Scientific classification
- Domain: Bacteria
- Kingdom: Pseudomonadati
- Phylum: Pseudomonadota
- Class: Acidithiobacillia
- Order: Acidithiobacillales
- Family: Thermithiobacillaceae
- Genus: Thermithiobacillus
- Species: T. tepidarius
- Binomial name: Thermithiobacillus tepidarius (Wood and Kelly 1985) Kelly and Wood 2000
- Type strain: DSM 3134^{T}

= Thermithiobacillus tepidarius =

- Authority: (Wood and Kelly 1985) Kelly and Wood 2000

Species of bacterium

Thermithiobacillus tepidarius (from the Latin tepidarium; a warm bath fed by natural thermal water) is a member of the Acidithiobacillia isolated from the thermal groundwaters of the Roman Baths at Bath, Somerset, United Kingdom. It was previously placed in the genus Thiobacillus.
The organism is a moderate thermophile, 43–45 °C, and an obligate aerobic chemolithotrophic autotroph.
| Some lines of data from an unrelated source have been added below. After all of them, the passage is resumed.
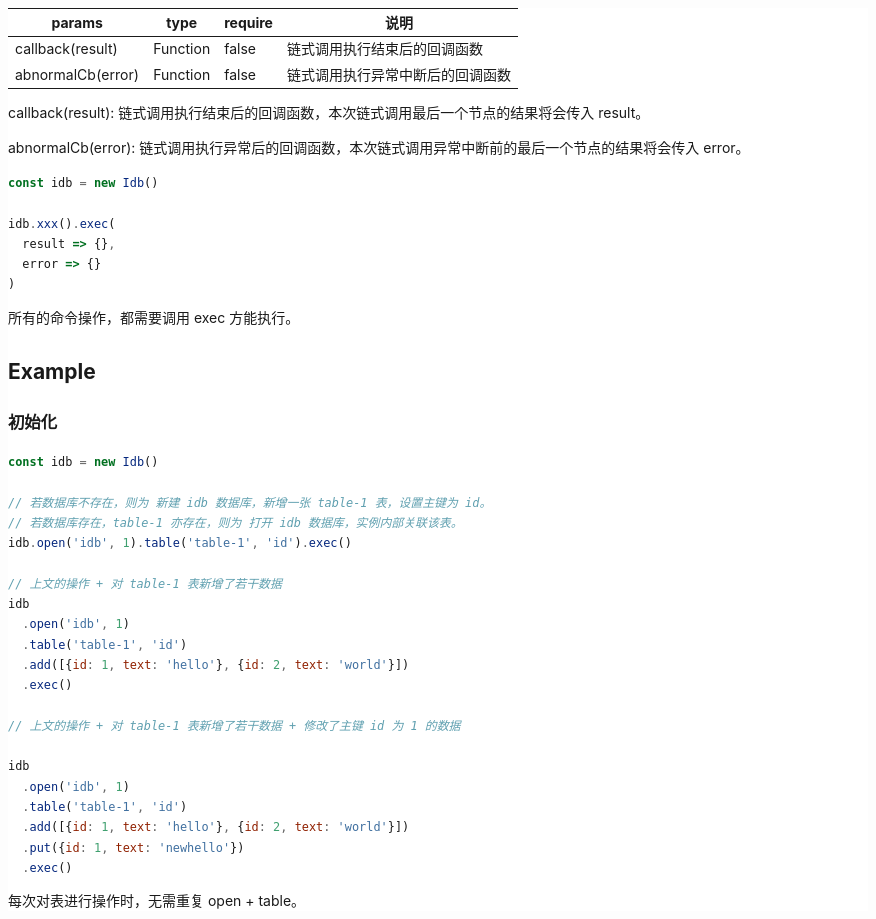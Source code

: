 |  params| type | require | 说明 |
|  ----  |----  |  ----   | ---- |
| callback(result) | Function | false | 链式调用执行结束后的回调函数 |
| abnormalCb(error) | Function | false | 链式调用执行异常中断后的回调函数 |

callback(result): 链式调用执行结束后的回调函数，本次链式调用最后一个节点的结果将会传入 result。

abnormalCb(error): 链式调用执行异常后的回调函数，本次链式调用异常中断前的最后一个节点的结果将会传入 error。


```js
const idb = new Idb()

idb.xxx().exec(
  result => {},
  error => {}
)
```


所有的命令操作，都需要调用 exec 方能执行。

## Example

### 初始化


```js
const idb = new Idb()

// 若数据库不存在，则为 新建 idb 数据库，新增一张 table-1 表，设置主键为 id。
// 若数据库存在，table-1 亦存在，则为 打开 idb 数据库，实例内部关联该表。
idb.open('idb', 1).table('table-1', 'id').exec()

// 上文的操作 + 对 table-1 表新增了若干数据
idb
  .open('idb', 1)
  .table('table-1', 'id')
  .add([{id: 1, text: 'hello'}, {id: 2, text: 'world'}])
  .exec()

// 上文的操作 + 对 table-1 表新增了若干数据 + 修改了主键 id 为 1 的数据

idb
  .open('idb', 1)
  .table('table-1', 'id')
  .add([{id: 1, text: 'hello'}, {id: 2, text: 'world'}])
  .put({id: 1, text: 'newhello'})
  .exec()

```


每次对表进行操作时，无需重复 open + table。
Despite having an optimum pH of 6.0–7.5, growth can continue to an acid medium of pH 4.8. Growth can only occur on reduced inorganic sulfur compounds (thiosulfate, polythionates from trithionate to octathionate pace pentathionate, sulfide) and elementary sulfur, but unlike some species in other genus of the same family, Acidithiobacillus, Thermithiobacillus spp. are unable to oxidise ferrous iron or iron-containing minerals.

The genome sequence was completed in 2016.